David Fousert: Erst einmal müssen wir die aktuelle Krisensituation, mit allem, was dazu gehört, meistern. Vor allem das Energiethema ist für uns eine große Herausforderung. Wir werden in nächster Zeit in die Unabhängigkeit von Gas und fossilen Brennstoffen investieren. Wir haben bereits E-Boiler angeschafft, die ihren Strom von Windrädern und Solarparks beziehen. Das ist die Richtung, in die wir in Zukunft gehen werden. Grundsätzlich wird sich der Markt mittelfristig noch mehr in Richtung pflanzenbasierter Produkte und Proteine orientieren. Hier gibt es für uns sicherlich noch große Potenziale. In Deutschland konzentrieren wir uns, neben der Kernaktivität Kartoffelstärke, auf zwei Wachstumbereiche. Dies ist zum einen das Thema Futterproteine für Tierfutter, zum anderen das Thema Proteine für Nahrungsmittel. Deshalb haben wir im vergangenen Jahr auch eine große Investition in unser Werk in Dallmin getätigt.
Wirtschaftsforum: Welche He-rausforderungen sehen Sie, neben der geopolitischen Lage, für die nächste Zeit?
David Fousert: Eine große He-rausforderung ist der Mangel an Fachkräften, insbesondere im technischen Bereich. Deshalb investieren wir stark in Technologie und Automatisierung. Für Wachstum brauchen wir aber qualifizierte Menschen, auch junge Menschen, denen wir eine hervorragende Entwicklungsumgebung bieten können. Auch die Lieferketten bleiben eine He-rausforderung. Nach wie vor sind sie unterbrochen. Es gibt einen Mangel an Containern und Verpackungsmaterial. Die steigenden Preise und vor allem die Hyperinflation erschweren die Situation zusätzlich und bringen viel Planungsunsicherheit.
Wirtschaftsforum: Welche Vision verfolgen Sie mit Avebe?

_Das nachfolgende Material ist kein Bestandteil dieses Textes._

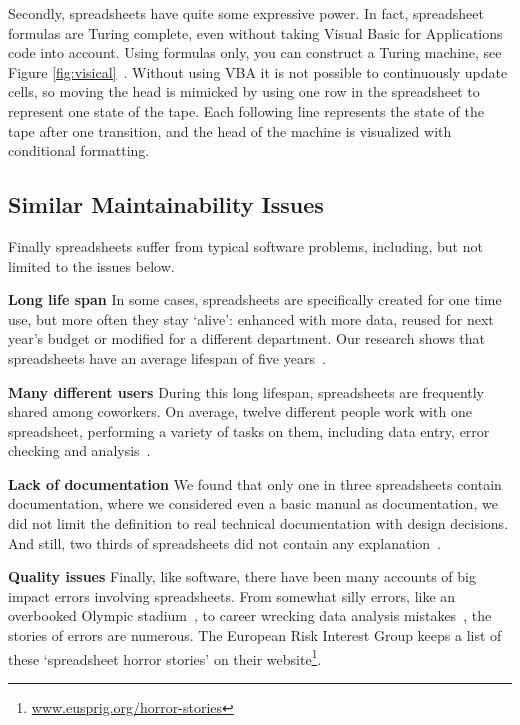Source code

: \documentclass[conference]{IEEEtran}
\begin{document}
Secondly, spreadsheets have quite some expressive power. In fact, spreadsheet formulas are Turing complete, even without taking Visual Basic for Applications code into account. Using formulas only, you can construct a Turing machine, see Figure \ref{fig:visical}~\cite{Turing2013}. Without using VBA it is not possible to continuously update cells, so moving the head is mimicked by using one row in the spreadsheet to represent one state of the tape. Each following line represents the state of the tape after one transition, and the head of the machine is visualized with conditional formatting.

\subsection{Similar Maintainability Issues}

Finally spreadsheets suffer from typical software problems, including, but not limited to the issues below.

\textbf{Long life span} In some cases, spreadsheets are specifically created for one time use, but more often they stay `alive': enhanced with more data, reused for next year's budget or modified for a different department. Our research shows that spreadsheets have an average lifespan of five years~\cite{hermans_supporting_2011}.

\textbf{Many different users} During this long lifespan, spreadsheets are frequently shared among coworkers. On average, twelve different people work with one spreadsheet, performing a variety of tasks on them, including data entry, error checking and analysis~\cite{hermans_supporting_2011}.

\textbf{Lack of documentation} We found that only one in three spreadsheets contain documentation, where we considered even a basic manual as documentation, we did not limit the definition to real technical documentation with design decisions. And still, two thirds of spreadsheets did not contain any explanation~\cite{hermans_supporting_2011}.

\textbf{Quality issues} Finally, like software, there have been many accounts of big impact errors involving spreadsheets. From somewhat silly errors, like an overbooked Olympic stadium~\cite{Kelso2012}, to career wrecking data analysis mistakes~\cite{Herndon2014}, the stories of errors are numerous. The European Risk Interest Group keeps a list of these ‘spreadsheet horror stories’ on their website\footnote{\url{www.eusprig.org/horror-stories}}.
\end{document}
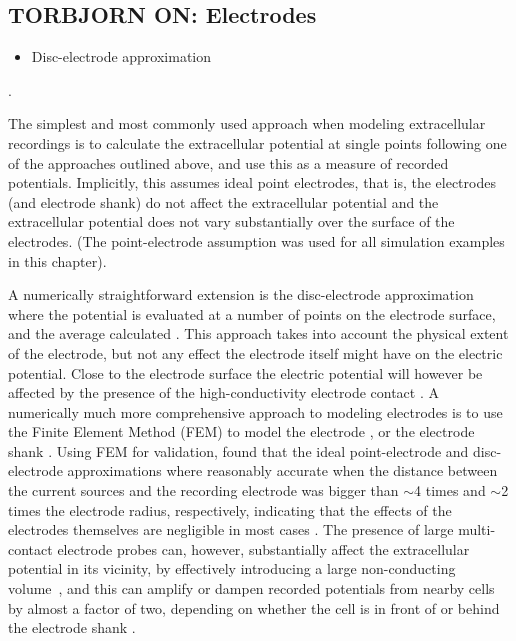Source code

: \subsection{\red TORBJORN ON: Electrodes}
\label{sec:electrode}
\begin{itemize}
\item Disc-electrode approximation
\end{itemize}
. 

The simplest and most commonly used approach when modeling extracellular recordings is to calculate the extracellular potential at single points following one of the approaches outlined above, and use this as a measure of recorded potentials. Implicitly, this assumes ideal point electrodes, that is, the electrodes (and electrode shank) do not affect the extracellular potential and the extracellular potential does not vary substantially over the surface of the electrodes. (The point-electrode assumption was used for all simulation examples in this chapter).

A numerically straightforward extension is the disc-electrode approximation where the potential is evaluated at a number of points on the electrode surface, and the average calculated \citep{ Linden2014}. This approach takes into account the physical extent of the electrode, but not any effect the electrode itself might have on the electric potential. Close to the electrode surface the electric potential will however be affected by the presence of the high-conductivity electrode contact \citep{McIntyre2001, Moulin2008}. A numerically much more comprehensive approach to modeling electrodes is to use the Finite Element Method (FEM) to model the electrode \citep{Moulin2008, Ness2015}, or the electrode shank \citep{Moffitt2005, Buccino2019b}. Using FEM for validation, \cite{Ness2015} found that the ideal point-electrode and disc-electrode approximations where reasonably accurate when the distance between the current sources and the recording electrode was bigger than $\sim$4 times and $\sim$2 times the electrode radius, respectively, indicating that the effects of the electrodes themselves are negligible in most cases \citep{Nelson2010}.
The presence of large multi-contact electrode probes can, however, substantially affect the extracellular potential in its vicinity, by effectively introducing a large non-conducting volume~\citep{Mechler2012}, and this can amplify or dampen recorded potentials from nearby cells by almost a factor of two, depending on whether the cell is in front of or behind the electrode shank \citep{Buccino2019b}.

David Fousert: Wir möchten uns als Bauerngenossenschaft durch Innovationen in der Natur weiterentwickeln. Dabei wollen wir Werte für unsere Landwirte, unsere Mitarbeiter, unsere Kunden und Partner schaffen – für alle Beteiligten also. Wachstum durch eine Kombination aus Innovation und Nachhaltigkeit – das ist unsere Mission.